Ultralights were first introduced to the island of Taiwan in 1987, but the government didn’t create regulations for them until 2004. The vehicle limits are similar to FAR 103 in the United States, but restrictions and requirements are much greater. Plans are underway to establish for the first time a dedicated airspace corridor for ultralights which will allow for a cross-country flight of up to 41 kilometers or 25 miles.

It’s estimated there are over 200 ultralights in Taiwan and as many as 1,000 pilots but only about 10 percent are legal. Enthusiasts estimate more than 60 airstrips are used for ultralights but none were legal until 2009 when the first ultralight airstrip was licensed in the Dapang Bay National Scenic Area in southern Taiwan. Even now almost all cross-country ultralight flights are illegal in Taiwan because of airspace restrictions and the requirement for flight permits. The proposed cross-country route extends from Dapang to nearby Saijia, both in Pingtung County. Proponents are already planning flights of one-hour round trips for $160 and up for the rare thrill of flying cross-country in an ultralight in Taiwan. The government also announced 17 other locations where local ultralight flights are now permitted.

The early days of ultralights in Taiwan (which extends nearly to the present) present an almost heroic Wild West aura. With government failing to recognize their existence ultralight pilots were forced to literally fly “under the radar.” Some achieved cross-country flights of up to three hours by threading the rugged valleys of the central mountains with peaks up to 12,000 feet where any mishap would be life threatening. Sport aviation leaders hope that the creation of more air routes will encourage pilots to participate in the system and become legal.

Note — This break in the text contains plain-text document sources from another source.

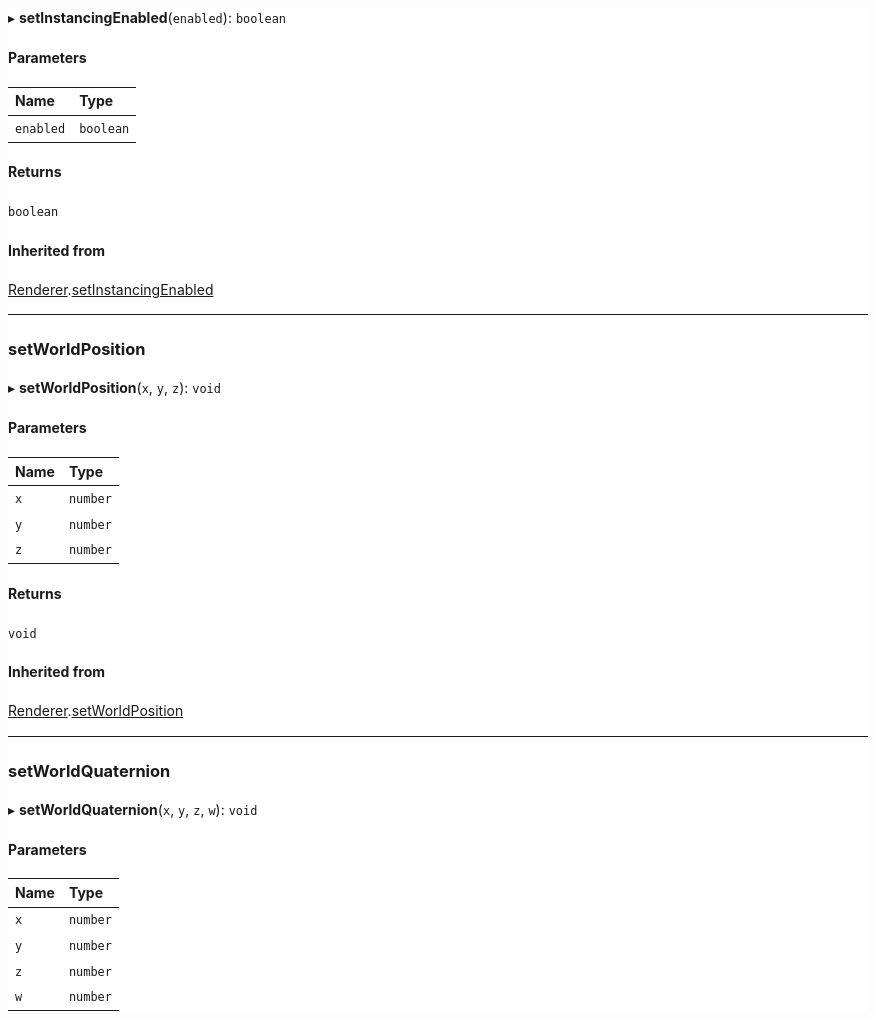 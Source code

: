 ▸ **setInstancingEnabled**(`enabled`): `boolean`

#### Parameters

| Name | Type |
| :------ | :------ |
| `enabled` | `boolean` |

#### Returns

`boolean`

#### Inherited from

[Renderer](Renderer.md).[setInstancingEnabled](Renderer.md#setinstancingenabled)

___

### setWorldPosition

▸ **setWorldPosition**(`x`, `y`, `z`): `void`

#### Parameters

| Name | Type |
| :------ | :------ |
| `x` | `number` |
| `y` | `number` |
| `z` | `number` |

#### Returns

`void`

#### Inherited from

[Renderer](Renderer.md).[setWorldPosition](Renderer.md#setworldposition)

___

### setWorldQuaternion

▸ **setWorldQuaternion**(`x`, `y`, `z`, `w`): `void`

#### Parameters

| Name | Type |
| :------ | :------ |
| `x` | `number` |
| `y` | `number` |
| `z` | `number` |
| `w` | `number` |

The ultralight regulations for the Republic of China in Taiwan limit a Class 1 ultralight to 115 kg (253.5 lbs) empty weight, fuel capacity of 18 liters (4.75 gallons), and a top speed of 101 km/hr (62.7 mph) and stall speed not more than 44 km/hr (27.3mph). Class 2 ultralights have a top speed of 220km/hr (136.7 mph), stall speed not more than 83 km/hr (51 mph) and can have a maximum of two seats. Class 2 ultralights have more stringent inspection, airworthiness, and documentation requirements than class 1 types. All ultralights must have annual inspections, flight permits, and operating manuals. All pilots must have 18 hours of dual instruction and a pilot permit issued by a recognized member association. There are fines for not having insurance, not flying in approved airspace, and not belonging to a recognized association.